February 18, 2013

Offense and Defense In Cybersecurity

estimated reading time: 1 minute and 56 seconds.

In sports, often the best defense is a good offense. Any Colts fan during the Peyton era understands this all too well. In sports like football, basketball, and soccer, when you’re on offense, the other team is forced to play defense. Teams can score on offense, but as a general rule, they can’t on defense.1 The whole game is different when your team is playing defense rather than offense.

Computer security experts have traditionally been “on defense” in the sense that they have spent the vast majority of their resources on passive protection measures. However, that may change. Some security experts want to do more; they want to go on offense. NPR recently covered a this movement in computer security. Their story was prompted by President Obama’s State of the Union speech, which mentioned his recent executive order on the topic.

Going on ‘offense’ may seem totally reasonable on the surface. It’s hard not to fight back when your organization is under attack. Besides, computer security is asymmetrical: it’s much, much easier to attack than to defend. An attacker only needs to find a single flaw in the defense that allows them access to what they need, whereas a defender has to patch every flaw and repel every attack. Who wouldn’t want to turn those tables?

Well, actually, I wouldn’t.

I’m not alone in that opinion. Gary McGraw points out that this is essentially vigilante justice. Consider this: often defenders simply cannot be sure who attacked them.
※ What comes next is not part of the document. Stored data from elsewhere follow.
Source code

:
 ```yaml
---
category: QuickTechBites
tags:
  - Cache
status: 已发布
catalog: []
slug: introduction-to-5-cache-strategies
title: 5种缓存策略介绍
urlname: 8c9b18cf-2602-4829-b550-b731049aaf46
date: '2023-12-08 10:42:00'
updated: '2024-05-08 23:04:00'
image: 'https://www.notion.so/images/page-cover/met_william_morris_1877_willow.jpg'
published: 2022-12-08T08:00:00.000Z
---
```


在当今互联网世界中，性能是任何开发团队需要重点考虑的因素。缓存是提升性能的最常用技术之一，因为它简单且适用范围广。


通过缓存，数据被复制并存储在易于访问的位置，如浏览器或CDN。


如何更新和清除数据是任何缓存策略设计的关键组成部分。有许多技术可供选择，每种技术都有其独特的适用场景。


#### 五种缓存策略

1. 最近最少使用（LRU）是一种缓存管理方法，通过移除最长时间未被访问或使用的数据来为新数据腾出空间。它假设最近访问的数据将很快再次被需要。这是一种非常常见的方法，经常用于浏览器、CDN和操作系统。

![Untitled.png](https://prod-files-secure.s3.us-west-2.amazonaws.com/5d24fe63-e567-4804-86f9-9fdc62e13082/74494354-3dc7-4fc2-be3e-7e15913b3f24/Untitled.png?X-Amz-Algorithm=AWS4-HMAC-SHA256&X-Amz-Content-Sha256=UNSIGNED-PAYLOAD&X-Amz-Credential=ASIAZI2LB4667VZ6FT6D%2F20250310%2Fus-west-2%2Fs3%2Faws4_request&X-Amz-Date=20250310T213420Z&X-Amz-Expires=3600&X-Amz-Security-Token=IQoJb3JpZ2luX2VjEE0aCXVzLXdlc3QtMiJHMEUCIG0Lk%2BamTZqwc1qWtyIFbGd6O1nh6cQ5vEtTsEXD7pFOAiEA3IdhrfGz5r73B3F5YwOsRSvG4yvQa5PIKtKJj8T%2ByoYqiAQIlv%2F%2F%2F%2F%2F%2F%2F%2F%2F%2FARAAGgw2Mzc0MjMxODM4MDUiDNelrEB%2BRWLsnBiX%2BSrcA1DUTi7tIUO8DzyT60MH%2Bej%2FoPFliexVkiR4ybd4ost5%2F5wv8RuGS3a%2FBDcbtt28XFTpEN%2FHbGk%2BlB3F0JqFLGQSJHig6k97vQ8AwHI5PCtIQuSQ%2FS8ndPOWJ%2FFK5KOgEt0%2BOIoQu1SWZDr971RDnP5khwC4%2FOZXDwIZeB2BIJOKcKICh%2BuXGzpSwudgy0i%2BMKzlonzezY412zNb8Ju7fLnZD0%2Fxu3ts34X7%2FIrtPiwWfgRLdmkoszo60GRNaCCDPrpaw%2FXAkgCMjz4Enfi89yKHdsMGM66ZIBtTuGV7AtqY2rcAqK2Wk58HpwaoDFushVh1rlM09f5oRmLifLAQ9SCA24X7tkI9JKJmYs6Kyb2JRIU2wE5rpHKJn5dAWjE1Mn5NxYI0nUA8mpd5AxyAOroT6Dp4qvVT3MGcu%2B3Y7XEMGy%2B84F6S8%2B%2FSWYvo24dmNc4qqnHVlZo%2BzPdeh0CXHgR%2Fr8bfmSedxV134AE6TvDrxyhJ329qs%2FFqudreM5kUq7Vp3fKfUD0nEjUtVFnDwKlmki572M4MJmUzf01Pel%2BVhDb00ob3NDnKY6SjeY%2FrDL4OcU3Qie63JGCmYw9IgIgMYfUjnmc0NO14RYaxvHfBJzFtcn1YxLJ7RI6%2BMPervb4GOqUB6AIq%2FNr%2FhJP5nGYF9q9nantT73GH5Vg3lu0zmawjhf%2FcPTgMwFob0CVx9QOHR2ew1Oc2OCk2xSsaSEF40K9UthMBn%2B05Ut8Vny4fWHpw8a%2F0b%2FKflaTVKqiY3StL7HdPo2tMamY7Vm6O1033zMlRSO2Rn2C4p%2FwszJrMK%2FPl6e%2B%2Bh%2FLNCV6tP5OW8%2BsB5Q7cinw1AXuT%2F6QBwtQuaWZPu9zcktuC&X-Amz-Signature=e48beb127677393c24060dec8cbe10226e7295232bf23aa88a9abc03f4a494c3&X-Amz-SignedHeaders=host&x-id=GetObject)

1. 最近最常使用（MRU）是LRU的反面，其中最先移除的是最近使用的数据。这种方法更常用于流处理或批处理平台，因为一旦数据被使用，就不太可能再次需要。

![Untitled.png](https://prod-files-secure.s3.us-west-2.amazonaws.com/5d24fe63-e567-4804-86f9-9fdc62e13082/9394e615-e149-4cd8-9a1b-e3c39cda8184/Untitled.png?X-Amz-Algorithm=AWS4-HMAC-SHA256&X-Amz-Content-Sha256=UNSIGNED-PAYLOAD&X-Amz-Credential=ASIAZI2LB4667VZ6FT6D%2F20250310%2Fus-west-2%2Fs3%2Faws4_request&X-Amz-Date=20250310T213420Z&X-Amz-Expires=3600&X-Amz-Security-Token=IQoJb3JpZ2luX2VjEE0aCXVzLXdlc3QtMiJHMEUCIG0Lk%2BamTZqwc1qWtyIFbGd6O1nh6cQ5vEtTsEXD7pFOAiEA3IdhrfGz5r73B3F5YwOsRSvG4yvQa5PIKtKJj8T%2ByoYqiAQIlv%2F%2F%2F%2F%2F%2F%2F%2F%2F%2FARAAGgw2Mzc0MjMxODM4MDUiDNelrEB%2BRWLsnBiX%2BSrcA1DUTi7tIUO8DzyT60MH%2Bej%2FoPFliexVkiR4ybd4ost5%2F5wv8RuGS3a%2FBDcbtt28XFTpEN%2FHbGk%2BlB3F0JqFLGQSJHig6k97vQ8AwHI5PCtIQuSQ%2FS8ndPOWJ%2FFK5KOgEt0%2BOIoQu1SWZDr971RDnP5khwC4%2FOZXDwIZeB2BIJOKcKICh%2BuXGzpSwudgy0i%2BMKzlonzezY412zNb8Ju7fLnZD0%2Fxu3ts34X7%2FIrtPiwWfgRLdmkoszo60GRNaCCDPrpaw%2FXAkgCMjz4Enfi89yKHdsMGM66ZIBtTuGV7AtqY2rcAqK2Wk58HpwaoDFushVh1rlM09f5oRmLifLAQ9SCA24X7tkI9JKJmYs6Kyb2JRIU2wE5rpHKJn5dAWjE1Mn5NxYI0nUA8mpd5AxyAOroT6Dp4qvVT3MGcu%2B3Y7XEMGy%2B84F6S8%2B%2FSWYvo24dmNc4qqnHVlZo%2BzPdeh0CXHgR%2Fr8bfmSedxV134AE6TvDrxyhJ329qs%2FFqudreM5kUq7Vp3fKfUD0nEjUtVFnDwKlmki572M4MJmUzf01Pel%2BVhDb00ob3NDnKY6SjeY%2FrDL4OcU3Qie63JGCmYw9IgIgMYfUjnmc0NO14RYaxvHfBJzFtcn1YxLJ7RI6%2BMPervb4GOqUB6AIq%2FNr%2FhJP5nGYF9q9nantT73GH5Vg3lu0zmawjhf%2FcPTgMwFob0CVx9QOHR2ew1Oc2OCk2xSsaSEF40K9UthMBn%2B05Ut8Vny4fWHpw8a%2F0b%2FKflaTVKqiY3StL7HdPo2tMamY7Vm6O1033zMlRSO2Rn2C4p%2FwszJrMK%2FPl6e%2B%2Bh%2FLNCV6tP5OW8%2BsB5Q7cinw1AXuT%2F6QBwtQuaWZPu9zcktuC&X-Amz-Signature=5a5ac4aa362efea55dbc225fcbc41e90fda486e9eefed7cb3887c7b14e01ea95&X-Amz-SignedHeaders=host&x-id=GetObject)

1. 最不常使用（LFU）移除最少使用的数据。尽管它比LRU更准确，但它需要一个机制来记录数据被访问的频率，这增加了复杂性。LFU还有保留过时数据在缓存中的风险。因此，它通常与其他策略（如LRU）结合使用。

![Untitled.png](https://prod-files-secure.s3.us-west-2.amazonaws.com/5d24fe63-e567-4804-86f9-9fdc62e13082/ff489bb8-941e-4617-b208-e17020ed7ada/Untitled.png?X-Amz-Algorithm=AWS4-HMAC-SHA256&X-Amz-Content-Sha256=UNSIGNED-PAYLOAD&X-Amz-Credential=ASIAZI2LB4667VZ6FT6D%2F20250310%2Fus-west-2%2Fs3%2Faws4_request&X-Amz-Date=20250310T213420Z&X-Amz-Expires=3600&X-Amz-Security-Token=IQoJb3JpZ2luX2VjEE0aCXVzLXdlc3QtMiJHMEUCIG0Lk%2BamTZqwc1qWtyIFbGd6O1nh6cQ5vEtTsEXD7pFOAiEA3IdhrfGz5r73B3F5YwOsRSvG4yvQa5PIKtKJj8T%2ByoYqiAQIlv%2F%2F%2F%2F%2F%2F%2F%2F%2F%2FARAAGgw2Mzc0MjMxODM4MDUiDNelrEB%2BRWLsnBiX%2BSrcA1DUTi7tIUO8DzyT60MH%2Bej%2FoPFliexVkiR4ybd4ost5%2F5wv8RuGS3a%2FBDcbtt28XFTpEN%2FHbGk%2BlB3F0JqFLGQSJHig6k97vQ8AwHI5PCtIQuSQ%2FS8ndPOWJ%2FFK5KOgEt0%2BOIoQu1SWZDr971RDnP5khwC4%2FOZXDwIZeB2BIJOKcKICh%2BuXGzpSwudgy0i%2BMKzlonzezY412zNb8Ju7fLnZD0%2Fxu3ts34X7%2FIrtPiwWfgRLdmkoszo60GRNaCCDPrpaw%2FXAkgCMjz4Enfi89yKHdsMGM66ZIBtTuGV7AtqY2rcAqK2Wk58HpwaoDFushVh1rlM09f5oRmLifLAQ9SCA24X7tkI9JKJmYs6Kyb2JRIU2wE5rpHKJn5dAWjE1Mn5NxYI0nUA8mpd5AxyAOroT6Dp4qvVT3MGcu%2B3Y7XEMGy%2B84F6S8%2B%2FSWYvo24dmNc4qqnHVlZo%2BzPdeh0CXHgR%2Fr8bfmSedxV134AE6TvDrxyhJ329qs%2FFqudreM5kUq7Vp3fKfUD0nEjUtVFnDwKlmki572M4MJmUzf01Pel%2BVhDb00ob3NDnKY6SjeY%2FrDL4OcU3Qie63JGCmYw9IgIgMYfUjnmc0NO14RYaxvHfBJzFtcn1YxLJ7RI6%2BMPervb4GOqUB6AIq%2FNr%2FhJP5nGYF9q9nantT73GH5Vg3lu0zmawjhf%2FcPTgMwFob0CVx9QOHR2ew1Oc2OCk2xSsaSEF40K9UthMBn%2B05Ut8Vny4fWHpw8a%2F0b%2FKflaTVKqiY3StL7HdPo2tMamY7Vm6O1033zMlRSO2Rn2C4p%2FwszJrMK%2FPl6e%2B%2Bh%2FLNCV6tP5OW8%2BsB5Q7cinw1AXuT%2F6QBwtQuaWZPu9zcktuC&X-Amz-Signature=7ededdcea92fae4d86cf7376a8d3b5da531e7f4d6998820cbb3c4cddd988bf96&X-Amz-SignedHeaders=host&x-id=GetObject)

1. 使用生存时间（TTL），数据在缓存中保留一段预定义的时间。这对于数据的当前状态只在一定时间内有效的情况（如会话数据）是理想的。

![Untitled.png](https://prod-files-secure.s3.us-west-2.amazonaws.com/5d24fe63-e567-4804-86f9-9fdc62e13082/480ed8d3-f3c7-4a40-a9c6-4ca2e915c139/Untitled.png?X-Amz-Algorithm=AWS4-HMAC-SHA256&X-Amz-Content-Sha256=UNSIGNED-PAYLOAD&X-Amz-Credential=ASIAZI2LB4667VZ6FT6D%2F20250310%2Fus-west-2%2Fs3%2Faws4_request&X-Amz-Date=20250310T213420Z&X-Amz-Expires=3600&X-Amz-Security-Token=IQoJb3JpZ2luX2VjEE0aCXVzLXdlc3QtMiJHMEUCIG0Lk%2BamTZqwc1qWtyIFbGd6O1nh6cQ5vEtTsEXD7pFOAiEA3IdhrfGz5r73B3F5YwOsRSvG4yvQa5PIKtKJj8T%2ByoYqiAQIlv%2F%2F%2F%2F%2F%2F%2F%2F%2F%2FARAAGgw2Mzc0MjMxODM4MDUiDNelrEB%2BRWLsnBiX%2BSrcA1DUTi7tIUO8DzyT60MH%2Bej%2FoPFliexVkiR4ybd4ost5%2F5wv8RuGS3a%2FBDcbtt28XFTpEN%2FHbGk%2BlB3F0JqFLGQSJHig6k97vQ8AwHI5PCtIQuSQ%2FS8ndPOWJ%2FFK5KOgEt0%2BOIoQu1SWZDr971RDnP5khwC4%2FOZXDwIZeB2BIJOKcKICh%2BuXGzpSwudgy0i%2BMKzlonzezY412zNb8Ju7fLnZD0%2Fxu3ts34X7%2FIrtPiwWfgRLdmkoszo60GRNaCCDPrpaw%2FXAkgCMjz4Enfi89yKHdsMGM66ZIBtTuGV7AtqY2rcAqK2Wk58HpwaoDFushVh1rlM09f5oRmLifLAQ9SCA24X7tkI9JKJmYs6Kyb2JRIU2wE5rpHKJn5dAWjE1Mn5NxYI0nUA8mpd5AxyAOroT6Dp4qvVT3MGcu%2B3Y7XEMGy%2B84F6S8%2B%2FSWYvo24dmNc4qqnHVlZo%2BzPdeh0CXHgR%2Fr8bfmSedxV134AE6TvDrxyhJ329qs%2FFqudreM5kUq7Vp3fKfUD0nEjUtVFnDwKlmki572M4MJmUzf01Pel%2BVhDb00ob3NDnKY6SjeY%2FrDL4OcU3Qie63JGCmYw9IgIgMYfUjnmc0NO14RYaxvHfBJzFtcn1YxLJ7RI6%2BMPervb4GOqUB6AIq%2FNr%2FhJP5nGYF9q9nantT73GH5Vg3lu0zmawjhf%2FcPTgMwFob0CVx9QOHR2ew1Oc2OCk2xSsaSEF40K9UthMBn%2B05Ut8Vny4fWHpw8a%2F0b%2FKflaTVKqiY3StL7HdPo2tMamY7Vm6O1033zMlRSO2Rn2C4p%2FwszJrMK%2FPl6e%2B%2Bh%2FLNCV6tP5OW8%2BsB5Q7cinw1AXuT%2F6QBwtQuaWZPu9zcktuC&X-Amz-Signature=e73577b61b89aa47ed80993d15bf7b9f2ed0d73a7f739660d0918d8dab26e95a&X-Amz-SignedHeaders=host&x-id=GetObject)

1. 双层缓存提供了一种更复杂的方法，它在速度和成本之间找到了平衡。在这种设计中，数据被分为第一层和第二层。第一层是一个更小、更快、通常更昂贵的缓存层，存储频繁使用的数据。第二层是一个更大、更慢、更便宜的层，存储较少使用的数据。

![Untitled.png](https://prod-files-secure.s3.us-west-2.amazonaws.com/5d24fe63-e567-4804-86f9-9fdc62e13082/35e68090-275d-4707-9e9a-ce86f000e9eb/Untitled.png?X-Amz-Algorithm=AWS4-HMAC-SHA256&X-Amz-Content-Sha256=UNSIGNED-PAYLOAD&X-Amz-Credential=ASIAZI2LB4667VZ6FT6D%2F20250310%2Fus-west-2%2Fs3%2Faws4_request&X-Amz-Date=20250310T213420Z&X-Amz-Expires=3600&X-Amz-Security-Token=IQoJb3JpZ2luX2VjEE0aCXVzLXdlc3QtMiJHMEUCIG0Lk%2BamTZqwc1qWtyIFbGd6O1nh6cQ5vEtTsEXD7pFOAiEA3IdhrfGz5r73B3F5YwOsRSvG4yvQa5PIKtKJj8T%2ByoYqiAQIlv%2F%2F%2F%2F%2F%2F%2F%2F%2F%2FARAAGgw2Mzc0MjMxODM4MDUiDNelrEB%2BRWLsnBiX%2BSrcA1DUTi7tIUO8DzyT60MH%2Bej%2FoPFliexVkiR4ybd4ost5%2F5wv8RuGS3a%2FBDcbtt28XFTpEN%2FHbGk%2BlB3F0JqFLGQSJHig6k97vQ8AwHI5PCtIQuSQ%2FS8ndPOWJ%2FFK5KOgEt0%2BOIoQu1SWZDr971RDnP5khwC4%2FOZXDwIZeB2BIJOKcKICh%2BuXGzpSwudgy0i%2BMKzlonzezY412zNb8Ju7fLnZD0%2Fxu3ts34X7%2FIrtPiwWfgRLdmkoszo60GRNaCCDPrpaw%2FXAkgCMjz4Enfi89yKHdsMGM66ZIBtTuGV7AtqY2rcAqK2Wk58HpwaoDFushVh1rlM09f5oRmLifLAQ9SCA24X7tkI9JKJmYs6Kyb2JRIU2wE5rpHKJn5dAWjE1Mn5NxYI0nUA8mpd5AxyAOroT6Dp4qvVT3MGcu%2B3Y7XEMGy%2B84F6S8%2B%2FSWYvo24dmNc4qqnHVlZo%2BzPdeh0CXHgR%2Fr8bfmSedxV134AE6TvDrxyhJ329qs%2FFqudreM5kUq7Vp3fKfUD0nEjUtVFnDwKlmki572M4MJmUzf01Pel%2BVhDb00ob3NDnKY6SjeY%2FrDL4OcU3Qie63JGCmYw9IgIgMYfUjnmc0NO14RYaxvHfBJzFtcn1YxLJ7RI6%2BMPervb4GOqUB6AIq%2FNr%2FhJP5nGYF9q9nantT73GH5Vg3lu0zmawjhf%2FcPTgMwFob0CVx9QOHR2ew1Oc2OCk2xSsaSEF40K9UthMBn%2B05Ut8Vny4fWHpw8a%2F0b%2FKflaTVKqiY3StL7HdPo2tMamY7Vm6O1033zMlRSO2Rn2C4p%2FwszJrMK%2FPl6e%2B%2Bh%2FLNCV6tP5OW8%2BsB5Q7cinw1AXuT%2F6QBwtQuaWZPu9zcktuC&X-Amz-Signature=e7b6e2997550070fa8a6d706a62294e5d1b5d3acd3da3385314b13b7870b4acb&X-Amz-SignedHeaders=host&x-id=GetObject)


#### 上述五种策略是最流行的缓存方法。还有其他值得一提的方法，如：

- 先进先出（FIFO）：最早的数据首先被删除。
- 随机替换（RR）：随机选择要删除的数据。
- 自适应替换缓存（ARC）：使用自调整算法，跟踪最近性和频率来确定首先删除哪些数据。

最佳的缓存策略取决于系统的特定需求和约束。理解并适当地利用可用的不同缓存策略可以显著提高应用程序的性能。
An attacker could lauch their attack from other compromised systems, which might mean that well-planned counter-attack was directed at another victim. This is the nature of vigilante justice.

Endorsing this system creates perverse incentives in the market. Imagine your company just discovered a major security flaw in a widely used piece of software. If you’re suddenly in the business of ‘offense’ you may find it worthwhile to keep that little nugget to yourself, thereby weakening anyone who doesn’t know about the flaw. This is a bad place for us to be collectively. Responsible disclosure is hard enough without adding this complexity to the mix.

Computer security is a hard problem, but this ‘solution’ makes the problem worse.

  1. In football, the defense can score, but even bad offenses typically outscore the best defenses.